Axel Herrera,Oscar Schouman,Ambrogio Pigoli,Fabrizio Adani,Micol Schepis,Erik Meers,Andrea Giordano,Federica Barone,Giuliana D’Imporzano,Massimo Zilio,Bruno Rizzi

doi:10.1021/acssuschemeng.1c07028

Abstract

Recovered fertilizers (RFs), in the form of digestate and digestate-derived ammonium sulfate, were produced from organic wastes by thermophilic anaerobic digestion (AD) at full scale. RFs were then used for crop production (maize), substituting synthetic mineral fertilizers (SFs). Environmental impacts due to both RF and SF production and use were studied by a life cycle assessment (LCA) approach using, as much as possible, data directly measured at full scale. The functional unit chosen was referred to as the fertilization of 1 ha of maize, as this paper intends to investigate the impacts of the use of RF (Scenario RF) for crop fertilization compared to that of SF (Scenario SF). Scenario RF showed better environmental performances than the system encompassing the production and use of urea and synthetic fertilizers (Scenario SF). In particular, for the Scenario RF, 11 of the 18 categories showed a lower impact than the Scenario SF, and 3 of the categories (ionizing radiation, fossil resource scarcity, and water consumption) showed net negative impacts in Scenario RF, getting the benefits from the credit for renewable energy production by AD. The LCA approach also allowed proposing precautions able to reduce further fertilizer impacts, resulting in total negative impacts in using RF for crop production.
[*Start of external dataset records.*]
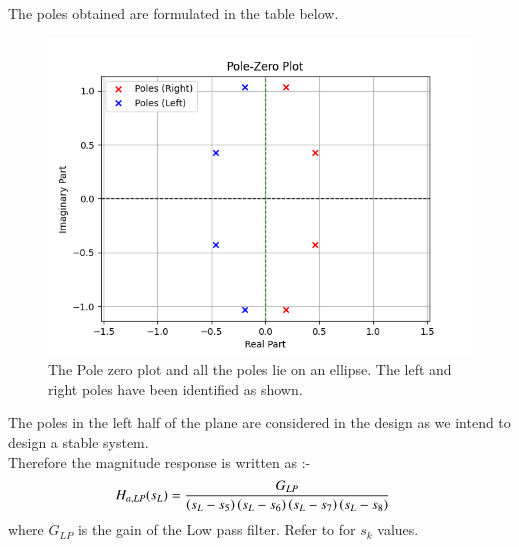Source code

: \documentclass{article}
\begin{document}
\begin{enumerate}
The poles obtained are formulated in the table below.



\begin{figure}[H]
\centering
\includegraphics[width=1\columnwidth]{figs/Pole_Zero_plt.png}
\caption{The Pole zero plot and all the poles lie on an ellipse. The left and right poles have been identified as shown.}
\label{fig:pole_zero_plt}
\end{figure}
The poles in the left half of the plane are considered in the design as we intend to design a stable system.\\
Therefore the magnitude response is written as :- 
\begin{align}
    H_{a,LP}(s_L) &= \frac{G_{LP}}{\left(s_L-s_5\right)\left(s_L-s_6\right)\left(s_L-s_7\right)\left(s_L-s_8\right)}
\end{align}
where $G_{LP}$ is the gain of the Low pass filter. Refer to  for $s_k$ values.\\


\end{enumerate}
\end{document}
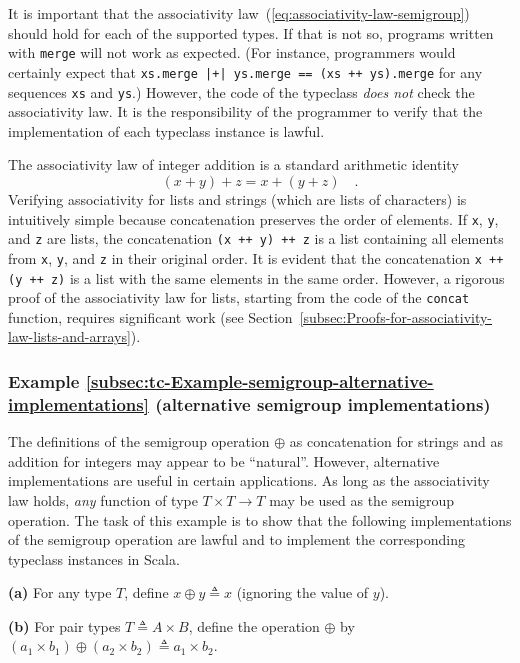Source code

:It is important that the associativity law~(\ref{eq:associativity-law-semigroup})
should hold for each of the supported types. If that is not so, programs
written with \lstinline!merge! will not work as expected. (For instance,
programmers would certainly expect that \lstinline!xs.merge |+| ys.merge == (xs ++ ys).merge!
for any sequences \lstinline!xs! and \lstinline!ys!.) However, the
code of the typeclass \emph{does not} check the associativity law.
It is the responsibility of the programmer to verify that the implementation
of each typeclass instance is lawful. 

The associativity law of integer addition is a standard arithmetic
identity
\[
\left(x+y\right)+z=x+\left(y+z\right)\quad.
\]
Verifying associativity for lists and strings (which are lists of
characters) is intuitively simple because concatenation preserves
the order of elements. If \lstinline!x!, \lstinline!y!, and \lstinline!z!
are lists, the concatenation \lstinline!(x ++ y) ++ z! is a list
containing all elements from \lstinline!x!, \lstinline!y!, and \lstinline!z!
in their original order. It is evident that the concatenation \lstinline!x ++ (y ++ z)!
is a list with the same elements in the same order. However, a rigorous
proof of the associativity law for lists, starting from the code of
the \lstinline!concat! function, requires significant work (see Section~\ref{subsec:Proofs-for-associativity-law-lists-and-arrays}). 

\subsubsection{Example \label{subsec:tc-Example-semigroup-alternative-implementations}\ref{subsec:tc-Example-semigroup-alternative-implementations}
(alternative semigroup implementations)}

The definitions of the semigroup operation $\oplus$ as concatenation
for strings and as addition for integers may appear to be ``natural''.
However, alternative implementations are useful in certain applications.
As long as the associativity law holds, \emph{any} function of type
$T\times T\rightarrow T$ may be used as the semigroup operation.
The task of this example is to show that the following implementations
of the semigroup operation are lawful and to implement the corresponding
typeclass instances in Scala.

\textbf{(a)} For any type $T$, define $x\oplus y\triangleq x$ (ignoring
the value of $y$).

\textbf{(b)} For pair types $T\triangleq A\times B$, define the operation
$\oplus$ by $\left(a_{1}\times b_{1}\right)\oplus\left(a_{2}\times b_{2}\right)\triangleq a_{1}\times b_{2}$.

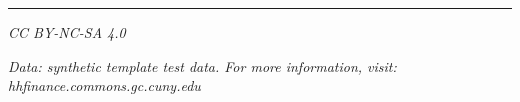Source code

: \documentclass[12pt]{article}
\def\hfwgsnapshotlicense{CC BY-NC-SA 4.0}
\begin{document}
\vfill
\noindent\textcolor{hfwgrule}{\rule{\textwidth}{0.7pt}}\par
\vspace{0.15em}
\noindent
\begin{minipage}[t]{0.47\textwidth}
\scriptsize\raggedright\itshape
\hfwgsnapshotlicense
\end{minipage}\hfill
\begin{minipage}[t]{0.47\textwidth}
\scriptsize\raggedleft\itshape
Data: synthetic template test data. For more information, visit:
hhfinance.commons.gc.cuny.edu
\end{minipage}\par
\endgroup
\restoregeometry


\end{document}
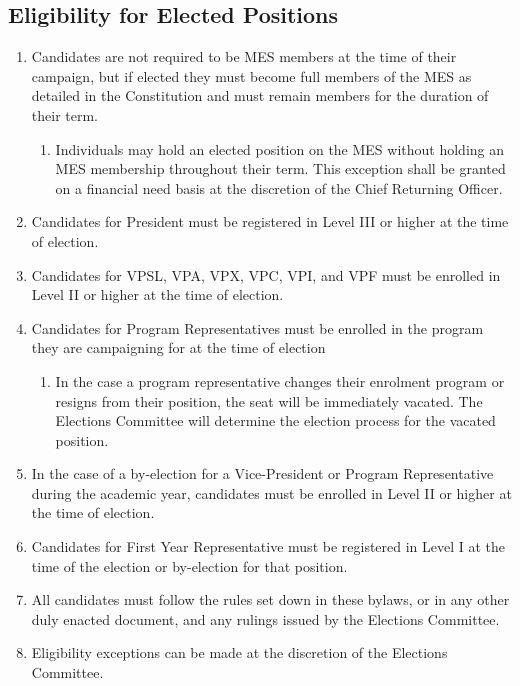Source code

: \subsection{Eligibility for Elected Positions}
\label{eligibility-for-elected-positions}


\begin{enumerate}
 \item
  Candidates are not required to be MES members at the time of their
  campaign, but if elected they must become full members of the MES as
  detailed in the Constitution and must remain members for the duration
  of their term.

  \begin{enumerate}
   \item
    Individuals may hold an elected position on the MES without holding
    an MES membership throughout their term. This exception shall be
    granted on a financial need basis at the discretion of the Chief
    Returning Officer.
  \end{enumerate}
 \item
  Candidates for President must be registered in Level III or higher at
  the time of election.
 \item
  Candidates for VPSL, VPA, VPX, VPC, VPI, and VPF must be enrolled in
  Level II or higher at the time of election.
 \item
  Candidates for Program Representatives must be enrolled in the program
  they are campaigning for at the time of election

  \begin{enumerate}
   \item
    In the case a program representative changes their enrolment program
    or resigns from their position, the seat will be immediately
    vacated. The Elections Committee will determine the election process
    for the vacated position.
  \end{enumerate}
 \item
  In the case of a by-election for a Vice-President or Program
  Representative during the academic year, candidates must be enrolled
  in Level II or higher at the time of election.
 \item
  Candidates for First Year Representative must be registered in Level I
  at the time of the election or by-election for that position.
 \item
  All candidates must follow the rules set down in these bylaws, or in
  any other duly enacted document, and any rulings issued by the
  Elections Committee.
 \item
  Eligibility exceptions can be made at the discretion of the Elections
  Committee.
\end{enumerate}

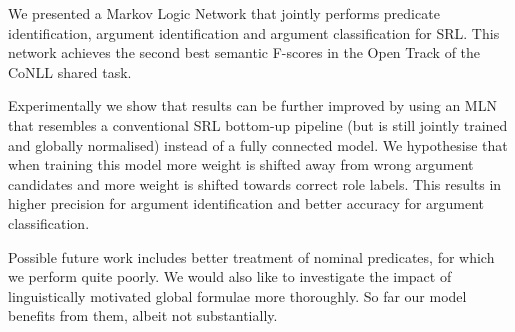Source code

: 

We presented a Markov Logic Network that jointly performs predicate identification, argument identification and argument classification for SRL. This network achieves the second best semantic F-scores in the Open Track of the CoNLL shared task. 

Experimentally we show that results can be further improved by using an MLN that resembles a conventional SRL bottom-up pipeline (but is still jointly trained and globally normalised) instead of a fully connected model. We hypothesise that when training this model more weight is shifted away from wrong argument candidates and more weight is shifted towards correct role labels. This results in higher precision for argument identification and better accuracy for argument classification. 

Possible future work includes better treatment of nominal predicates, for which we perform quite poorly. We would also like to investigate the impact of linguistically motivated global formulae more thoroughly. So far our model benefits from them, albeit not substantially. 

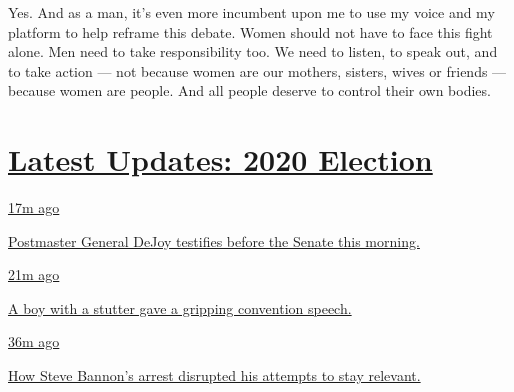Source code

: Yes. And as a man, it's even more incumbent upon me to use my voice and
my platform to help reframe this debate. Women should not have to face
this fight alone. Men need to take responsibility too. We need to
listen, to speak out, and to take action --- not because women are our
mothers, sisters, wives or friends --- because women are people. And all
people deserve to control their own bodies.

\hypertarget{latest-updates-2020-election}{%
\section{\texorpdfstring{\href{https://www.nytimes3xbfgragh.onion/live/2020/08/21/us/dnc-convention-election?action=click\&pgtype=Article\&state=default\&region=MAIN_CONTENT_1\&context=storylines_live_updates}{Latest
Updates: 2020
Election}}{Latest Updates: 2020 Election}}\label{latest-updates-2020-election}}

\href{https://www.nytimes3xbfgragh.onion/live/2020/08/21/us/dnc-convention-election?action=click\&pgtype=Article\&state=default\&region=MAIN_CONTENT_1\&context=storylines_live_updates\#postmaster-general-dejoy-testifies-before-the-senate-this-morning}{17m
ago}

\href{https://www.nytimes3xbfgragh.onion/live/2020/08/21/us/dnc-convention-election?action=click\&pgtype=Article\&state=default\&region=MAIN_CONTENT_1\&context=storylines_live_updates\#postmaster-general-dejoy-testifies-before-the-senate-this-morning}{Postmaster
General DeJoy testifies before the Senate this morning.}

\href{https://www.nytimes3xbfgragh.onion/live/2020/08/21/us/dnc-convention-election?action=click\&pgtype=Article\&state=default\&region=MAIN_CONTENT_1\&context=storylines_live_updates\#a-boy-with-a-stutter-gave-a-gripping-convention-speech}{21m
ago}

\href{https://www.nytimes3xbfgragh.onion/live/2020/08/21/us/dnc-convention-election?action=click\&pgtype=Article\&state=default\&region=MAIN_CONTENT_1\&context=storylines_live_updates\#a-boy-with-a-stutter-gave-a-gripping-convention-speech}{A
boy with a stutter gave a gripping convention speech.}

\href{https://www.nytimes3xbfgragh.onion/live/2020/08/21/us/dnc-convention-election?action=click\&pgtype=Article\&state=default\&region=MAIN_CONTENT_1\&context=storylines_live_updates\#how-steve-bannons-arrest-disrupted-his-attempts-to-stay-relevant}{36m
ago}

\href{https://www.nytimes3xbfgragh.onion/live/2020/08/21/us/dnc-convention-election?action=click\&pgtype=Article\&state=default\&region=MAIN_CONTENT_1\&context=storylines_live_updates\#how-steve-bannons-arrest-disrupted-his-attempts-to-stay-relevant}{How
Steve Bannon's arrest disrupted his attempts to stay relevant.}

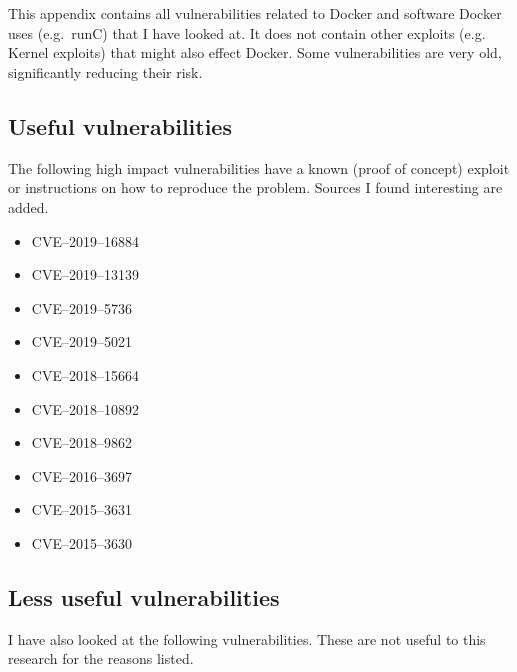 \chapter{}\label{appendix:CVE-List}

This appendix contains all vulnerabilities related to Docker and software Docker uses (e.g.\ runC) that I have looked at. It does not contain other exploits (e.g. Kernel exploits) that might also effect Docker. Some vulnerabilities are very old, significantly reducing their risk.

\section{Useful vulnerabilities}
The following high impact vulnerabilities have a known (proof of concept) exploit or instructions on how to reproduce the problem. Sources I found interesting are added.
\begin{itemize}
    \item CVE--2019--16884\cite{CVE-2019-16884-Github}
    \item CVE--2019--13139\cite{CVE-2019-13139-STAALDRAAD}
    \item CVE--2019--5736\cite{CVE-2019-5736-DragonSector}\cite{CVE-2019-5736-Github}\cite{CVE-2019-5736-Twistlock}
    \item CVE--2019--5021\cite{CVE-2019-5021-Talos}\cite{CVE-2019-5021-Alpine}
    \item CVE--2018--15664\cite{CVE-2018-15664-Openwall}\cite{CVE-2018-15664-Bugzilla}
    \item CVE--2018--10892\cite{CVE-2018-10892-Github}
    \item CVE--2018--9862\cite{CVE-2018-9862-Github}
    \item CVE--2016--3697\cite{CVE-2016-3697-Github}
    \item CVE--2015--3631\cite{CVE-2015-363-Seclists}
    \item CVE--2015--3630\cite{CVE-2015-363-Seclists}
\end{itemize}

\section{Less useful vulnerabilities}
I have also looked at the following vulnerabilities. These are not useful to this research for the reasons listed.

\hfill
Anaerobic digestion represents the key to propose a sustainable approach in producing renewable fertilizers, thanks to both energy production and the modification that occurs to waste during a biological process, leaving a substrate (digestate) with high amending and fertilizing properties.

Highlights

The linear economy model based on the use of fossil fuel and raw sources has led our planet to encounter major environmental problems such as climate change, land degradation, and alteration of biochemical cycles.[1]
life cycle assessment (LCA) analysis aims to measure the environmental impacts related to both production and to subsequent agronomic use of digestate and ammonium sulfate (RF) produced by the anaerobic digestion process using a mix of organic wastes (Scenario Recovered fertilizers (RFs)), compared to the production and use of synthetic fertilizers (SFs), i.e., urea, triple phosphate, and potassium sulfate (Scenario synthetic mineral fertilizers (SFs))
Because this study considered the impacts derived from the production and use of fertilizers on maize crop, the functional unit chosen was referred to the fertilization of 1 ha of maize, i.e., for the Scenario SF: 402 kg of urea (185 kg of N), 476 kg of chemical ammonium sulfate (100 kg N), 195 kg of triple phosphate (89 kg of P2O5), and 165 kg of potassium sulfate (82.5 kg of K2O), and for Scenario RF: 48 Mg of digestate, i.e., 370 kg of total N, i.e.,185 kg of effective N, 317 kg of P2O5, and 43 kg of K2O, 1.38 Mg of recovered ammonium sulfate (100 kg of N), and 80 kg of potassium sulfate (40 kg of K2O)

Summary

Introduction

The linear economy model based on the use of fossil fuel and raw sources has led our planet to encounter major environmental problems such as climate change, land degradation, and alteration of biochemical cycles.[1] With particular reference to N and P global flows, it has been reported that the current uses of these two elements are over Earth’s boundaries because of anthropogenic perturbation due, mainly, to fertilizer application.[2] The use of chemically produced N and mined P is modifying and misbalancing the agroecosystem and the natural ecosystems, putting biodiversity at risk.[3]. The production of P and K fertilizers relies upon nonrenewable and extracted resources that are becoming depleted[7] and are concentrated (e.g., P) in only a few countries.[8] The consequence of that is the need for new management strategies to reduce the additions of N and P into the ecosystem with particular reference to agriculture. The Circular Economy has been indicated as a new productive paradigm to produce goods, and it consists in the redesign of productive processes to allow the successive recovering of wastes for new productive processes, avoiding the use of new resources.[9]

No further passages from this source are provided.